アジア通貨危機に直面 損失膨らみ胃が痛む思い
DIC社長 猪野薫氏(下)
東南アジアの経済発展を肌で感じた(インドネシア駐在時、中央で座っているのが本人)
1997年、シンガポール子会社の課長になる。
シンガポールで家探しをしていたころ、タイ・バーツが急落しました。アジア通貨危機の始まりです。あっという間にインドネシア・ルピアにも影響が広がりました。もう自分の判断を超えていましたね。本社に指示を仰ぐ間に損失が膨らんでいき、胃に穴が開きそうでした。
過去の経験から、通貨は下落しても半分にはならないという安心ラインを自分で作ってしまっていました。インドネシアに赴任したとき、1ドル=2400ルピアだったのが、最高で2万ルピアまで下がる経験をしました。
当時シンガポール子会社は樹脂事業部が統括し、本社統括ではなかったことが急落する為替への対応が遅れた要因です。その後、シンガポールは本社直轄になり、組織再編のため樹脂事業の社員は日本に帰国することになりました。
帰国後、中国企業との交渉で困難に直面する。
中国企業との合弁を解消する話があり、交渉責任者として現地に出向きました。ふとした失言で相手を激怒させてしまい、社内で決めていた期限内にまとめるのが困難になりました。
焦りが募る中、あえて通訳を介さずホワイトボードに合弁解消に向けたスキームを書き込みました。身ぶり手ぶりで図を説明したところ、こちらの意図が通じたのか何とか合意にこぎ着けました。

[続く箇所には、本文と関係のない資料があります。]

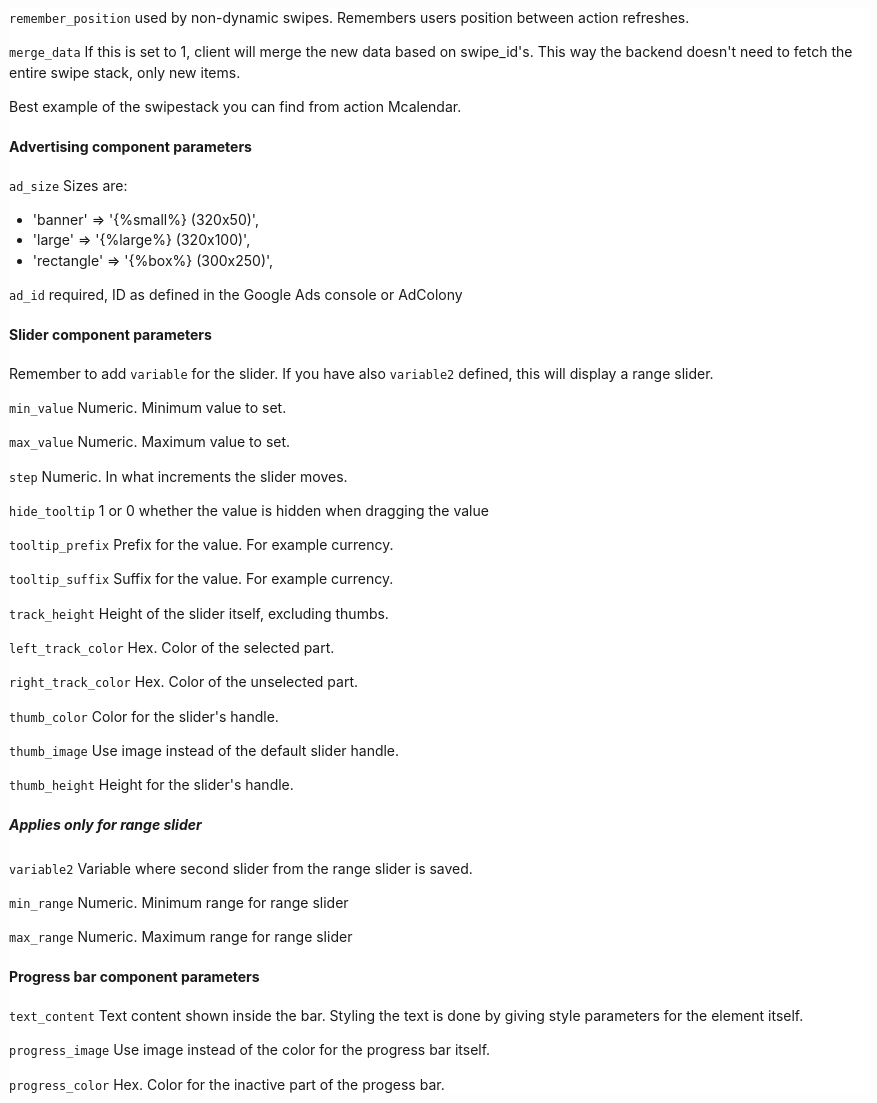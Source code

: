 `remember_position` used by non-dynamic swipes. Remembers users position between action refreshes. 

`merge_data` If this is set to 1, client will merge the new data based on swipe_id's. This way the backend doesn't need to fetch the entire swipe stack, only new items.

Best example of the swipestack you can find from action Mcalendar. 

#### Advertising component parameters

`ad_size` Sizes are:
- 'banner' => '{%small%} (320x50)',
- 'large' => '{%large%} (320x100)',
- 'rectangle' => '{%box%} (300x250)',

`ad_id` required, ID as defined in the Google Ads console or AdColony


#### Slider component parameters

Remember to add `variable` for the slider. If you have also `variable2` defined, this will display a range slider. 

`min_value` Numeric. Minimum value to set.

`max_value` Numeric. Maximum value to set.

`step` Numeric. In what increments the slider moves.

`hide_tooltip` 1 or 0 whether the value is hidden when dragging the value

`tooltip_prefix` Prefix for the value. For example currency.

`tooltip_suffix` Suffix for the value. For example currency.

`track_height` Height of the slider itself, excluding thumbs.

`left_track_color` Hex. Color of the selected part. 

`right_track_color` Hex. Color of the unselected part.

`thumb_color` Color for the slider's handle.

`thumb_image` Use image instead of the default slider handle.

`thumb_height` Height for the slider's handle.

##### Applies only for range slider

`variable2` Variable where second slider from the range slider is saved.

`min_range` Numeric. Minimum range for range slider

`max_range` Numeric. Maximum range for range slider

#### Progress bar component parameters

`text_content` Text content shown inside the bar. Styling the text is done by giving style parameters for the element itself.

`progress_image` Use image instead of the color for the progress bar itself.

`progress_color` Hex. Color for the inactive part of the progess bar.
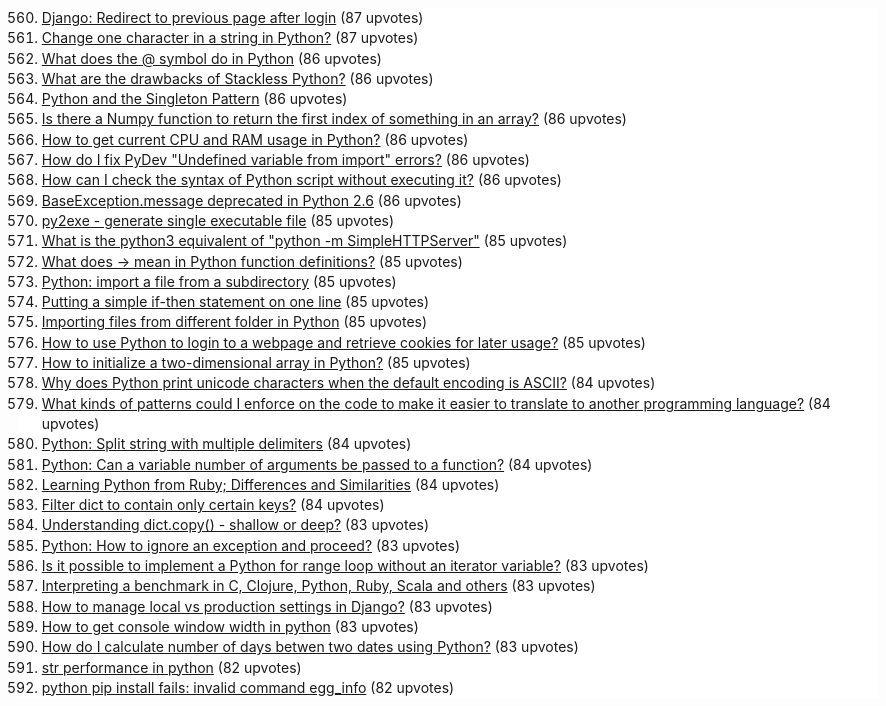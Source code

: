 560. [Django: Redirect to previous page after login](http://stackoverflow.com/questions/806835) (87 upvotes)  
561. [Change one character in a string in Python?](http://stackoverflow.com/questions/1228299) (87 upvotes)  
562. [What does the @ symbol do in Python](http://stackoverflow.com/questions/6392739) (86 upvotes)  
563. [What are the drawbacks of Stackless Python?](http://stackoverflow.com/questions/588958) (86 upvotes)  
564. [Python and the Singleton Pattern](http://stackoverflow.com/questions/42558) (86 upvotes)  
565. [Is there a Numpy function to return the first index of something in an array?](http://stackoverflow.com/questions/432112) (86 upvotes)  
566. [How to get current CPU and RAM usage in Python?](http://stackoverflow.com/questions/276052) (86 upvotes)  
567. [How do I fix PyDev "Undefined variable from import" errors?](http://stackoverflow.com/questions/2112715) (86 upvotes)  
568. [How can I check the syntax of Python script without executing it?](http://stackoverflow.com/questions/4284313) (86 upvotes)  
569. [BaseException.message deprecated in Python 2.6](http://stackoverflow.com/questions/1272138) (86 upvotes)  
570. [py2exe - generate single executable file](http://stackoverflow.com/questions/112698) (85 upvotes)  
571. [What is the python3 equivalent of "python -m SimpleHTTPServer"](http://stackoverflow.com/questions/7943751) (85 upvotes)  
572. [What does -> mean in Python function definitions?](http://stackoverflow.com/questions/14379753) (85 upvotes)  
573. [Python: import a file from a subdirectory](http://stackoverflow.com/questions/1260792) (85 upvotes)  
574. [Putting a simple if-then statement on one line](http://stackoverflow.com/questions/2802726) (85 upvotes)  
575. [Importing files from different folder in Python](http://stackoverflow.com/questions/4383571) (85 upvotes)  
576. [How to use Python to login to a webpage and retrieve cookies for later usage?](http://stackoverflow.com/questions/189555) (85 upvotes)  
577. [How to initialize a two-dimensional array in Python?](http://stackoverflow.com/questions/2397141) (85 upvotes)  
578. [Why does Python print unicode characters when the default encoding is ASCII?](http://stackoverflow.com/questions/2596714) (84 upvotes)  
579. [What kinds of patterns could I enforce on the code to make it easier to translate to another programming language?](http://stackoverflow.com/questions/3455456) (84 upvotes)  
580. [Python: Split string with multiple delimiters](http://stackoverflow.com/questions/4998629) (84 upvotes)  
581. [Python: Can a variable number of arguments be passed to a function?](http://stackoverflow.com/questions/919680) (84 upvotes)  
582. [Learning Python from Ruby; Differences and Similarities](http://stackoverflow.com/questions/4769004) (84 upvotes)  
583. [Filter dict to contain only certain keys?](http://stackoverflow.com/questions/3420122) (84 upvotes)  
584. [Understanding dict.copy() - shallow or deep?](http://stackoverflow.com/questions/3975376) (83 upvotes)  
585. [Python: How to ignore an exception and proceed?](http://stackoverflow.com/questions/574730) (83 upvotes)  
586. [Is it possible to implement a Python for range loop without an iterator variable?](http://stackoverflow.com/questions/818828) (83 upvotes)  
587. [Interpreting a benchmark in C, Clojure, Python, Ruby, Scala and others](http://stackoverflow.com/questions/11641098) (83 upvotes)  
588. [How to manage local vs production settings in Django?](http://stackoverflow.com/questions/1626326) (83 upvotes)  
589. [How to get console window width in python](http://stackoverflow.com/questions/566746) (83 upvotes)  
590. [How do I calculate number of days betwen two dates using Python?](http://stackoverflow.com/questions/151199) (83 upvotes)  
591. [str performance in python](http://stackoverflow.com/questions/10530315) (82 upvotes)  
592. [python pip install fails: invalid command egg_info](http://stackoverflow.com/questions/11425106) (82 upvotes)  
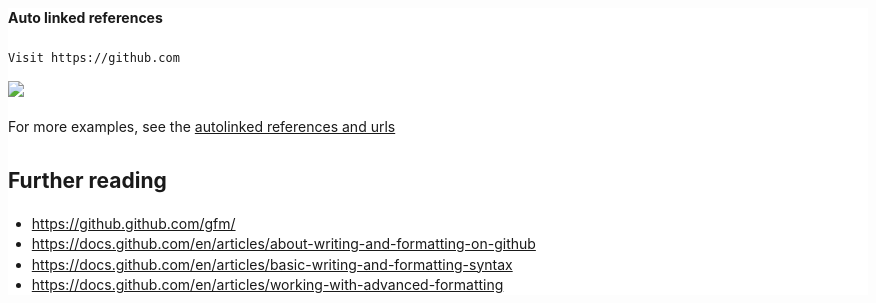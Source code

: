 #### Auto linked references
```
Visit https://github.com
```
![](https://docs.github.com/assets/cb-3288/images/help/writing/url-autolink-rendered.png)

For more examples, see the [autolinked references and urls](https://docs.github.com/en/get-started/writing-on-github/working-with-advanced-formatting/autolinked-references-and-urls)


## Further reading
- https://github.github.com/gfm/
- https://docs.github.com/en/articles/about-writing-and-formatting-on-github
- https://docs.github.com/en/articles/basic-writing-and-formatting-syntax
- https://docs.github.com/en/articles/working-with-advanced-formatting
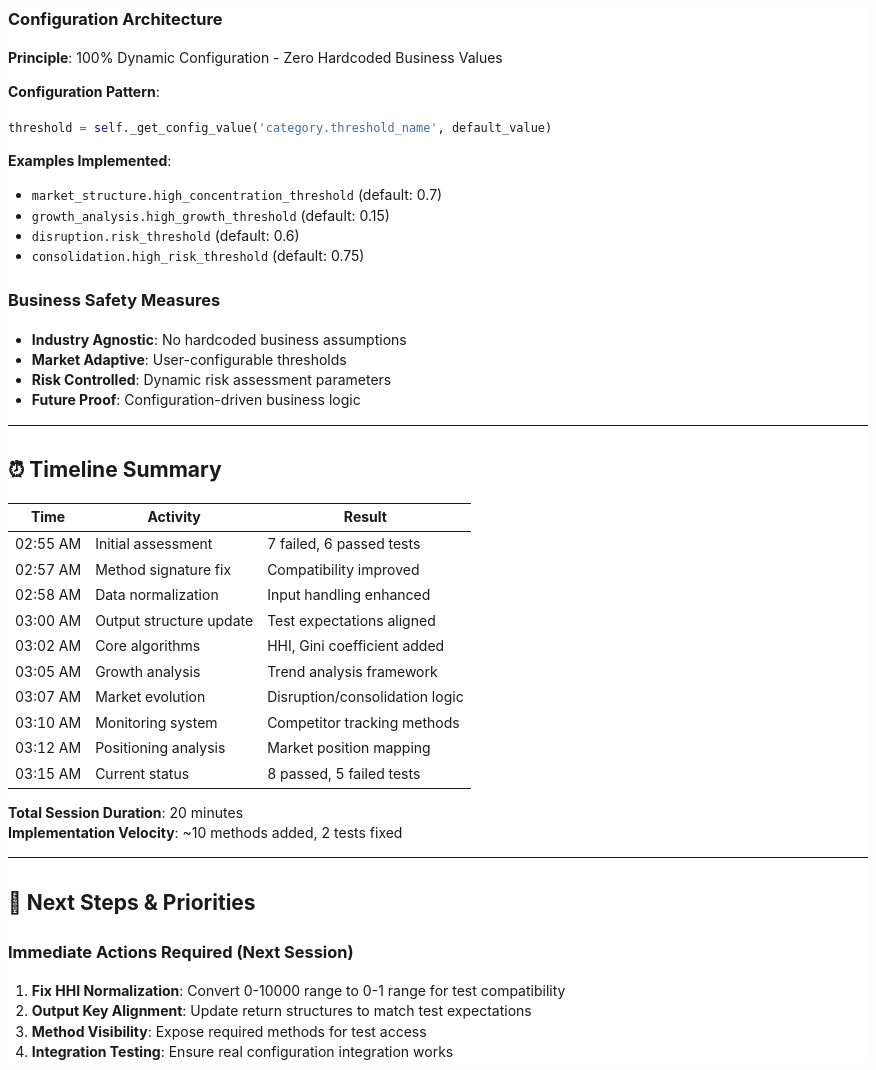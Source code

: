 ### Configuration Architecture
**Principle**: 100% Dynamic Configuration - Zero Hardcoded Business Values

**Configuration Pattern**:
```python
threshold = self._get_config_value('category.threshold_name', default_value)
```

**Examples Implemented**:
- `market_structure.high_concentration_threshold` (default: 0.7)
- `growth_analysis.high_growth_threshold` (default: 0.15)
- `disruption.risk_threshold` (default: 0.6)
- `consolidation.high_risk_threshold` (default: 0.75)

### Business Safety Measures
- **Industry Agnostic**: No hardcoded business assumptions
- **Market Adaptive**: User-configurable thresholds
- **Risk Controlled**: Dynamic risk assessment parameters
- **Future Proof**: Configuration-driven business logic

---

## ⏰ Timeline Summary

| Time | Activity | Result |
|------|----------|---------|
| 02:55 AM | Initial assessment | 7 failed, 6 passed tests |
| 02:57 AM | Method signature fix | Compatibility improved |
| 02:58 AM | Data normalization | Input handling enhanced |
| 03:00 AM | Output structure update | Test expectations aligned |
| 03:02 AM | Core algorithms | HHI, Gini coefficient added |
| 03:05 AM | Growth analysis | Trend analysis framework |
| 03:07 AM | Market evolution | Disruption/consolidation logic |
| 03:10 AM | Monitoring system | Competitor tracking methods |
| 03:12 AM | Positioning analysis | Market position mapping |
| 03:15 AM | Current status | 8 passed, 5 failed tests |

**Total Session Duration**: 20 minutes  
**Implementation Velocity**: ~10 methods added, 2 tests fixed

---

## 🎯 Next Steps & Priorities

### Immediate Actions Required (Next Session)
1. **Fix HHI Normalization**: Convert 0-10000 range to 0-1 range for test compatibility
2. **Output Key Alignment**: Update return structures to match test expectations
3. **Method Visibility**: Expose required methods for test access
4. **Integration Testing**: Ensure real configuration integration works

帰国するとき、相手企業の責任者から「交渉とはこうやるんだ、ということを教えられた」と笑顔で握手を求められたことが、今でも忘れられません。
樹脂海外統括本部の課長に。
樹脂事業の経営戦略のとりまとめを命じられました。母体のインキ事業を拡大させつつ、樹脂事業をどう伸ばすか。週明けの月曜日の経営会議に向けた資料を作り終えたのは土曜日の朝6時半。バイク便で会議出席者の自宅に送り届けました。会議では無事、提案を通すことができました。